Sometimes it’s a matter of minutes, sometimes hours.
Open the lunchboxes again at a later time to see the contents changed
If you know the exact variable, tell me and I’ll credit you in this section
Using this method, I managed to obtain over 20 legendary dwellers with only 130 lunchboxes.
Killdozer asks: Is this legal?
A: Hacking additional lunchboxes into the game is technically piracy. What I’m advocating for is not hacking. The EULA stipulates the user must not modify software files. However, the save files are found in the user documents, which means backing up and restoring files are within legal constraints.
Hidden Combat Information
The combat mechanics in the vault, and out on quests are very different.
Inside the vault, the damage output of a single dweller is the average damage of their weapon stats.
Example: A weapon with the stats 3-7, does exactly 5 damage.
All weapons share the same attack speed and it doesn’t matter if their attack animations convey their attack, they do damage while standing still. There is no stagger function. All parties take shared damage from the opposing teams damage score.
Inside the vault, the only stat that influences their combat ability is Endurance; which dictates a dwellers total health, each time they level up. A level 50 dweller has no advantages to wearing a stat-boosting outfit in combat.
Wasteland explorers share the same basic combat mechanics.
While questing, the combat mechanics change drastically.
Besides the obvious critical hit multiplier, Agility affects attack speed, Perception lowers critical multiplier speed, Luck increases critical frequency.
Some weapons like the MIRV do area of attack damage, other weapons like Vengeance fire multiple rounds each attack.
The general consensus is that the Vengeance is superior to the Dragon’s Maw while questing due to chance to stagger the enemy, and also switch targets mid-attack if the enemy dies with the first few shots. If you’re doing low level quests it is most effective to arm one dweller with a MIRV and the other two with Vengeance’s.
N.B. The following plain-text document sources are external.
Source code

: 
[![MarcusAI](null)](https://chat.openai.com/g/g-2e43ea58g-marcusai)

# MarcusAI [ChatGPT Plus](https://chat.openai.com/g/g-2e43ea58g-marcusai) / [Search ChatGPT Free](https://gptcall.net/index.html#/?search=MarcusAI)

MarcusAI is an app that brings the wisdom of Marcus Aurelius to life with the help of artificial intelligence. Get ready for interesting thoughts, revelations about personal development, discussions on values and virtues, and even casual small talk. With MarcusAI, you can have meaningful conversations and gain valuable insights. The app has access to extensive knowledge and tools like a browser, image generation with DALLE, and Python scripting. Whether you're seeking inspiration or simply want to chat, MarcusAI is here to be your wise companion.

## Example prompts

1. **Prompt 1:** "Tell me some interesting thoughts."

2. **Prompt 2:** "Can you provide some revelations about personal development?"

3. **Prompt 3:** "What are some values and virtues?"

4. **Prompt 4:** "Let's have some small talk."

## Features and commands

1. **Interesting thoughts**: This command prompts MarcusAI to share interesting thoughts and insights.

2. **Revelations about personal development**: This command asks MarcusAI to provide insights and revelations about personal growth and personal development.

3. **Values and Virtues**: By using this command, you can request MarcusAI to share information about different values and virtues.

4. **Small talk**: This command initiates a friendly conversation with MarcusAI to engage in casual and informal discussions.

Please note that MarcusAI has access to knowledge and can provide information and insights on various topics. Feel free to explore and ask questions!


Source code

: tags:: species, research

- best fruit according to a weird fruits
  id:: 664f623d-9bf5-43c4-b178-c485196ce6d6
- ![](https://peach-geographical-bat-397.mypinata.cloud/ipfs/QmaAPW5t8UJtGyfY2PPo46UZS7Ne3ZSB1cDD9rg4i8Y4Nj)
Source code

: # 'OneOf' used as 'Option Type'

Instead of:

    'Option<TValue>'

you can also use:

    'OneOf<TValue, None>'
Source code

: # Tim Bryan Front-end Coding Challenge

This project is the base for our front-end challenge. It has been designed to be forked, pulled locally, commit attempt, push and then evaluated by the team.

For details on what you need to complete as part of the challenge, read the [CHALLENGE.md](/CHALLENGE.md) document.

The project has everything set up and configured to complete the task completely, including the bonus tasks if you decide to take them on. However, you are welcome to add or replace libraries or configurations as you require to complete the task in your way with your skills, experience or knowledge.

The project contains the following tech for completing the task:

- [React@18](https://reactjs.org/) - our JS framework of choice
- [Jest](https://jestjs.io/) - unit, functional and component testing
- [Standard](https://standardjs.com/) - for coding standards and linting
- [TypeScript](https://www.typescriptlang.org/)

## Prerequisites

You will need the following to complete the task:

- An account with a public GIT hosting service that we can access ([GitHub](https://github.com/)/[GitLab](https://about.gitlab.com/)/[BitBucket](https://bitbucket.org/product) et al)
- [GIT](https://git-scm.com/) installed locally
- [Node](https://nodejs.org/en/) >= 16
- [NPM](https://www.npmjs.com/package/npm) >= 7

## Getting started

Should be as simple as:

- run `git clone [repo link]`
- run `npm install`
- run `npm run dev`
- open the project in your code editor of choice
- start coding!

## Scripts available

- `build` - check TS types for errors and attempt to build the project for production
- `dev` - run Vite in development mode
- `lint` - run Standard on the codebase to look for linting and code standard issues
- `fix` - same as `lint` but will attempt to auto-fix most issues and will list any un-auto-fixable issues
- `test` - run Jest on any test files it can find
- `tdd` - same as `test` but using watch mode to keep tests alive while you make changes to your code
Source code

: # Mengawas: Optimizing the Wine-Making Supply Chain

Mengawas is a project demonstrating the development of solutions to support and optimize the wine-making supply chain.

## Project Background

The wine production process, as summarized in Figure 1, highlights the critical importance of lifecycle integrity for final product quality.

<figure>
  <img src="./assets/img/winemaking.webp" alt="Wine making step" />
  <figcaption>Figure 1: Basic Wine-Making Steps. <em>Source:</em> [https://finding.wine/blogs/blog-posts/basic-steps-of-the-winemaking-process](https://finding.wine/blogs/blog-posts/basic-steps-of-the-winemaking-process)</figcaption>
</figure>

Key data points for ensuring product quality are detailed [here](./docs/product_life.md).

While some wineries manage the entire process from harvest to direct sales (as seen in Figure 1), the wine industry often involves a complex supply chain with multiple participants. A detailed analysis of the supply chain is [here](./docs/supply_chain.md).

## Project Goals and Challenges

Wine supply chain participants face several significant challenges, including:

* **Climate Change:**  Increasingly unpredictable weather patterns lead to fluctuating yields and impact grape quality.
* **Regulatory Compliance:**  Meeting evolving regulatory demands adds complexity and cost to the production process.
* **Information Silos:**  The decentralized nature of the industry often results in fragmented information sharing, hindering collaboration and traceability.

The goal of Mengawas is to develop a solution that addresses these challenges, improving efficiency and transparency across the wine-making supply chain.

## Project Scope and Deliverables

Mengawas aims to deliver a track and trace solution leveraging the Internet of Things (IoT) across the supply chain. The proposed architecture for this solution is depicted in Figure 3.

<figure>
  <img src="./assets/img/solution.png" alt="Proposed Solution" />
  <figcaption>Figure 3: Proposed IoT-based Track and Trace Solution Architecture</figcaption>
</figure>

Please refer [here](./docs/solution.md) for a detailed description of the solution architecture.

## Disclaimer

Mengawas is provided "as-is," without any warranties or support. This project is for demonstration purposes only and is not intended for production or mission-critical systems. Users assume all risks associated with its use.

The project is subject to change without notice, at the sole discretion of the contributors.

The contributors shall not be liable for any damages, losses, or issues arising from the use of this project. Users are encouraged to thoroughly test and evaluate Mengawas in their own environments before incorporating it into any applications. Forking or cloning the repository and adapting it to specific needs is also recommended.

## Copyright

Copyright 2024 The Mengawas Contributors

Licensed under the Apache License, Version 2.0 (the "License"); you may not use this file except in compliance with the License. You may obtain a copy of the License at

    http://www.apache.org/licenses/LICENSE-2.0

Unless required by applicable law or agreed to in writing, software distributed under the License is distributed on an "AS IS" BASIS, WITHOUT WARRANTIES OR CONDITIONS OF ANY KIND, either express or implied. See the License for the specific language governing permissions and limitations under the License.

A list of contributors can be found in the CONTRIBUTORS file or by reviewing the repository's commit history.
My questing dwellers also run with Expert Jumpsuit’s (+7 Agility) to maximise DPS.
If you’re bad at landing perfect critical attacks, you can change to the Heavy Vault Suit (+7 Perception) to slow down the critical multiplier even further.
High HP Dwellers
Please view this guide here for a great in depth explanation of how Endurance affects a Vault Dwellers HP; skip to “Dweller Naming and Tracking Maximum Health”
[link]
gussmed essentially explains that to create a high HP Dweller, you’ll need to max out their Endurance at the earliest possibility, then give them “Heavy wasteland gear” (+7 Endurance) until they hit level 50.
Personally, I don’t like gussmeds Dweller naming convention, I much prefer to give each dweller a prefix of 3, 5 or 7, to denote which piece of gear they were wearing as they leveled up (obviously with max Endurance as a base stat). But how you wish to record your dwellers HP is personal preference.
Conclusion
Thank you for viewing my guide. If there is anything you think I’ve missed, please let me know, I will include it and give you credit. Thanks to gussmed who helped me to get to this point in the game, his guide listed above is fantastic, and should be used in conjunction with this one.